[[ Data provided open ]]

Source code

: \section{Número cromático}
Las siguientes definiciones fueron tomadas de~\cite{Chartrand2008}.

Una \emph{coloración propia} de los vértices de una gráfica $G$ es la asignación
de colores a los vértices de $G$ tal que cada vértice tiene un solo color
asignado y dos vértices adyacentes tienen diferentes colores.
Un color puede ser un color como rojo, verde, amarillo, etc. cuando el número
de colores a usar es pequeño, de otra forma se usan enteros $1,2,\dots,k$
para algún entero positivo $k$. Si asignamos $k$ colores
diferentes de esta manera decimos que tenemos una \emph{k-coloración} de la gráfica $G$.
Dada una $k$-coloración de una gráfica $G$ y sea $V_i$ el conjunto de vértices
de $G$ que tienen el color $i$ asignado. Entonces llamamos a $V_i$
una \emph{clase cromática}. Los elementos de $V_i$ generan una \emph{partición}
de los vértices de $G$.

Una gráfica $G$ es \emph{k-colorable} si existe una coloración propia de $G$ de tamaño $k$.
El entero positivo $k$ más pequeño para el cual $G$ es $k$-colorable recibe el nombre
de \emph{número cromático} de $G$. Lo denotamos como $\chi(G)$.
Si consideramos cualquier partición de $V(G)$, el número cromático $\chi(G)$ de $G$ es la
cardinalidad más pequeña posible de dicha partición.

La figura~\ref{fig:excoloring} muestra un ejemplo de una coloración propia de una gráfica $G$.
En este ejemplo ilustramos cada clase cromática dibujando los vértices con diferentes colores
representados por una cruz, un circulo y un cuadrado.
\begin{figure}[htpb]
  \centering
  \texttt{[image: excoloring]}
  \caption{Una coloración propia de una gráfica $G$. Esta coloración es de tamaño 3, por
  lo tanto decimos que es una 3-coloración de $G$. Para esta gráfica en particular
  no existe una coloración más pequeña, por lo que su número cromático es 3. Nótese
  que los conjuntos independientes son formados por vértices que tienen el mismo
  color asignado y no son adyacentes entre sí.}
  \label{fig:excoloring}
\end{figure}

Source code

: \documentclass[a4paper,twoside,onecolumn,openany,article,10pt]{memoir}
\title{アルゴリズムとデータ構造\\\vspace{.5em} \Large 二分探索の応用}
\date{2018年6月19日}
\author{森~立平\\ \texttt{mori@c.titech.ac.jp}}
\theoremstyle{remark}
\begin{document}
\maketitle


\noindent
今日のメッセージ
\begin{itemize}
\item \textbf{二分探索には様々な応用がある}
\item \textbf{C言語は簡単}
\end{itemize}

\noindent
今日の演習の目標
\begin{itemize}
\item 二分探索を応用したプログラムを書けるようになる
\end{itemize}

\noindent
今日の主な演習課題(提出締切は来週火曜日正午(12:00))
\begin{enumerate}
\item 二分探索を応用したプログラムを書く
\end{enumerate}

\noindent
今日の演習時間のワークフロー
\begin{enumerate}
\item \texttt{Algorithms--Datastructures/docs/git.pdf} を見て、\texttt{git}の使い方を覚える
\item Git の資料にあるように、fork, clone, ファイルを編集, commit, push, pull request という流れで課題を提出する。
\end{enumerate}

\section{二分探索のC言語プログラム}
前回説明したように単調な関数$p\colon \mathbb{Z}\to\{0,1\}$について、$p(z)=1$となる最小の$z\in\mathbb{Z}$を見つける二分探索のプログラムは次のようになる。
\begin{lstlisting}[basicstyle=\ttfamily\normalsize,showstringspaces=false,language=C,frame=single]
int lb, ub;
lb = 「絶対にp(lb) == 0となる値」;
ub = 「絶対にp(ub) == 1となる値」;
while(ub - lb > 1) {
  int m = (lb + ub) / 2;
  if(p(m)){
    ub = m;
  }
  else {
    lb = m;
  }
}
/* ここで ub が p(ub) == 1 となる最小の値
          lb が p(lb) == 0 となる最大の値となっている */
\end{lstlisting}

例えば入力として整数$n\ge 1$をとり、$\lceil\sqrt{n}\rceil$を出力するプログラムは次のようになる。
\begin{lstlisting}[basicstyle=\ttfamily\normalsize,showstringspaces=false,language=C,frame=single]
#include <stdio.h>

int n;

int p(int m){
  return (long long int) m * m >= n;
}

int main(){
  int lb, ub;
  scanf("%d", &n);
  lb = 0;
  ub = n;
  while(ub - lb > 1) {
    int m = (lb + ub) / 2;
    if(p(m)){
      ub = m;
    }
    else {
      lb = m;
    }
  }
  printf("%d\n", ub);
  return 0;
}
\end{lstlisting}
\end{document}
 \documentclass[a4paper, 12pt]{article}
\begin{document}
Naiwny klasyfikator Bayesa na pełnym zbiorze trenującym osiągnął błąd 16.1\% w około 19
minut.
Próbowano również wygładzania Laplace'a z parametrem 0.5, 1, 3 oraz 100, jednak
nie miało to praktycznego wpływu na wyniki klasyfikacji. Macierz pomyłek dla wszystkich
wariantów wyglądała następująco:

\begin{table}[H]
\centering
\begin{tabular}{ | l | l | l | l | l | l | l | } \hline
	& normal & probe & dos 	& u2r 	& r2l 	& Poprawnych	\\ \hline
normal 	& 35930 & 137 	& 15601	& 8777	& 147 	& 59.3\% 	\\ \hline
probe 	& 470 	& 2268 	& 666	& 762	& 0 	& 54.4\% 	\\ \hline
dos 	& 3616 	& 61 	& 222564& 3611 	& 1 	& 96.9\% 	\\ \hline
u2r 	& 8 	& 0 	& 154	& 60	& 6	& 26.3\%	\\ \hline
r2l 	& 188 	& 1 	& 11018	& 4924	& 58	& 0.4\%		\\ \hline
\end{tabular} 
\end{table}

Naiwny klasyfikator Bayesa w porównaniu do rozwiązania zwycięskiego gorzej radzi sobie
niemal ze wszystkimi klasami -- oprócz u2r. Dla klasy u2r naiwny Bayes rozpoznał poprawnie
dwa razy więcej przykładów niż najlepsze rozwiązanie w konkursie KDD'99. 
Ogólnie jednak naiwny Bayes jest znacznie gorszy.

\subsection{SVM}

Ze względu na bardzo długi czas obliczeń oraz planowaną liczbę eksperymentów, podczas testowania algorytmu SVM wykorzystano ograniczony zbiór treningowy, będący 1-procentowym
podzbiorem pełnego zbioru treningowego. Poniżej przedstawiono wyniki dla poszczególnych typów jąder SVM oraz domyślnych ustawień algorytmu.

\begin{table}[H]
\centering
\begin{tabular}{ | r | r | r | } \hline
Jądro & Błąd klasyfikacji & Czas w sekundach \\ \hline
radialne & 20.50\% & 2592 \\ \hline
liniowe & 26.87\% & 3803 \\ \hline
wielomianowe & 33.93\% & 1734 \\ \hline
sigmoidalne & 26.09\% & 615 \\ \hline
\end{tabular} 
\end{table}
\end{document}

[[ Data provided closed ]]

### What to produce
Set down each line of the material above again, exactly.

### Answer for the task
Source code

: \section{Número cromático}
Las siguientes definiciones fueron tomadas de~\cite{Chartrand2008}.

Una \emph{coloración propia} de los vértices de una gráfica $G$ es la asignación
de colores a los vértices de $G$ tal que cada vértice tiene un solo color
asignado y dos vértices adyacentes tienen diferentes colores.
Un color puede ser un color como rojo, verde, amarillo, etc. cuando el número
de colores a usar es pequeño, de otra forma se usan enteros $1,2,\dots,k$
para algún entero positivo $k$. Si asignamos $k$ colores
diferentes de esta manera decimos que tenemos una \emph{k-coloración} de la gráfica $G$.
Dada una $k$-coloración de una gráfica $G$ y sea $V_i$ el conjunto de vértices
de $G$ que tienen el color $i$ asignado. Entonces llamamos a $V_i$
una \emph{clase cromática}. Los elementos de $V_i$ generan una \emph{partición}
de los vértices de $G$.

Una gráfica $G$ es \emph{k-colorable} si existe una coloración propia de $G$ de tamaño $k$.
El entero positivo $k$ más pequeño para el cual $G$ es $k$-colorable recibe el nombre
de \emph{número cromático} de $G$. Lo denotamos como $\chi(G)$.
Si consideramos cualquier partición de $V(G)$, el número cromático $\chi(G)$ de $G$ es la
cardinalidad más pequeña posible de dicha partición.

La figura~\ref{fig:excoloring} muestra un ejemplo de una coloración propia de una gráfica $G$.
En este ejemplo ilustramos cada clase cromática dibujando los vértices con diferentes colores
representados por una cruz, un circulo y un cuadrado.
\begin{figure}[htpb]
  \centering
  \texttt{[image: excoloring]}
  \caption{Una coloración propia de una gráfica $G$. Esta coloración es de tamaño 3, por
  lo tanto decimos que es una 3-coloración de $G$. Para esta gráfica en particular
  no existe una coloración más pequeña, por lo que su número cromático es 3. Nótese
  que los conjuntos independientes son formados por vértices que tienen el mismo
  color asignado y no son adyacentes entre sí.}
  \label{fig:excoloring}
\end{figure}

Source code

: \documentclass[a4paper,twoside,onecolumn,openany,article,10pt]{memoir}
\title{アルゴリズムとデータ構造\\\vspace{.5em} \Large 二分探索の応用}
\date{2018年6月19日}
\author{森~立平\\ \texttt{mori@c.titech.ac.jp}}
\theoremstyle{remark}
\begin{document}
\maketitle


\noindent
今日のメッセージ
\begin{itemize}
\item \textbf{二分探索には様々な応用がある}
\item \textbf{C言語は簡単}
\end{itemize}

\noindent
今日の演習の目標
\begin{itemize}
\item 二分探索を応用したプログラムを書けるようになる
\end{itemize}

\noindent
今日の主な演習課題(提出締切は来週火曜日正午(12:00))
\begin{enumerate}
\item 二分探索を応用したプログラムを書く
\end{enumerate}

\noindent
今日の演習時間のワークフロー
\begin{enumerate}
\item \texttt{Algorithms--Datastructures/docs/git.pdf} を見て、\texttt{git}の使い方を覚える
\item Git の資料にあるように、fork, clone, ファイルを編集, commit, push, pull request という流れで課題を提出する。
\end{enumerate}

\section{二分探索のC言語プログラム}
前回説明したように単調な関数$p\colon \mathbb{Z}\to\{0,1\}$について、$p(z)=1$となる最小の$z\in\mathbb{Z}$を見つける二分探索のプログラムは次のようになる。
\begin{lstlisting}[basicstyle=\ttfamily\normalsize,showstringspaces=false,language=C,frame=single]
int lb, ub;
lb = 「絶対にp(lb) == 0となる値」;
ub = 「絶対にp(ub) == 1となる値」;
while(ub - lb > 1) {
  int m = (lb + ub) / 2;
  if(p(m)){
    ub = m;
  }
  else {
    lb = m;
  }
}
/* ここで ub が p(ub) == 1 となる最小の値
          lb が p(lb) == 0 となる最大の値となっている */
\end{lstlisting}

例えば入力として整数$n\ge 1$をとり、$\lceil\sqrt{n}\rceil$を出力するプログラムは次のようになる。
\begin{lstlisting}[basicstyle=\ttfamily\normalsize,showstringspaces=false,language=C,frame=single]
#include <stdio.h>

int n;

int p(int m){
  return (long long int) m * m >= n;
}

int main(){
  int lb, ub;
  scanf("%d", &n);
  lb = 0;
  ub = n;
  while(ub - lb > 1) {
    int m = (lb + ub) / 2;
    if(p(m)){
      ub = m;
    }
    else {
      lb = m;
    }
  }
  printf("%d\n", ub);
  return 0;
}
\end{lstlisting}
\end{document}
 \documentclass[a4paper, 12pt]{article}
\begin{document}
Naiwny klasyfikator Bayesa na pełnym zbiorze trenującym osiągnął błąd 16.1\% w około 19
minut.
Próbowano również wygładzania Laplace'a z parametrem 0.5, 1, 3 oraz 100, jednak
nie miało to praktycznego wpływu na wyniki klasyfikacji. Macierz pomyłek dla wszystkich
wariantów wyglądała następująco:

\begin{table}[H]
\centering
\begin{tabular}{ | l | l | l | l | l | l | l | } \hline
	& normal & probe & dos 	& u2r 	& r2l 	& Poprawnych	\\ \hline
normal 	& 35930 & 137 	& 15601	& 8777	& 147 	& 59.3\% 	\\ \hline
probe 	& 470 	& 2268 	& 666	& 762	& 0 	& 54.4\% 	\\ \hline
dos 	& 3616 	& 61 	& 222564& 3611 	& 1 	& 96.9\% 	\\ \hline
u2r 	& 8 	& 0 	& 154	& 60	& 6	& 26.3\%	\\ \hline
r2l 	& 188 	& 1 	& 11018	& 4924	& 58	& 0.4\%		\\ \hline
\end{tabular} 
\end{table}

Naiwny klasyfikator Bayesa w porównaniu do rozwiązania zwycięskiego gorzej radzi sobie
niemal ze wszystkimi klasami -- oprócz u2r. Dla klasy u2r naiwny Bayes rozpoznał poprawnie
dwa razy więcej przykładów niż najlepsze rozwiązanie w konkursie KDD'99. 
Ogólnie jednak naiwny Bayes jest znacznie gorszy.

\subsection{SVM}

Ze względu na bardzo długi czas obliczeń oraz planowaną liczbę eksperymentów, podczas testowania algorytmu SVM wykorzystano ograniczony zbiór treningowy, będący 1-procentowym
podzbiorem pełnego zbioru treningowego. Poniżej przedstawiono wyniki dla poszczególnych typów jąder SVM oraz domyślnych ustawień algorytmu.

\begin{table}[H]
\centering
\begin{tabular}{ | r | r | r | } \hline
Jądro & Błąd klasyfikacji & Czas w sekundach \\ \hline
radialne & 20.50\% & 2592 \\ \hline
liniowe & 26.87\% & 3803 \\ \hline
wielomianowe & 33.93\% & 1734 \\ \hline
sigmoidalne & 26.09\% & 615 \\ \hline
\end{tabular} 
\end{table}
\end{document}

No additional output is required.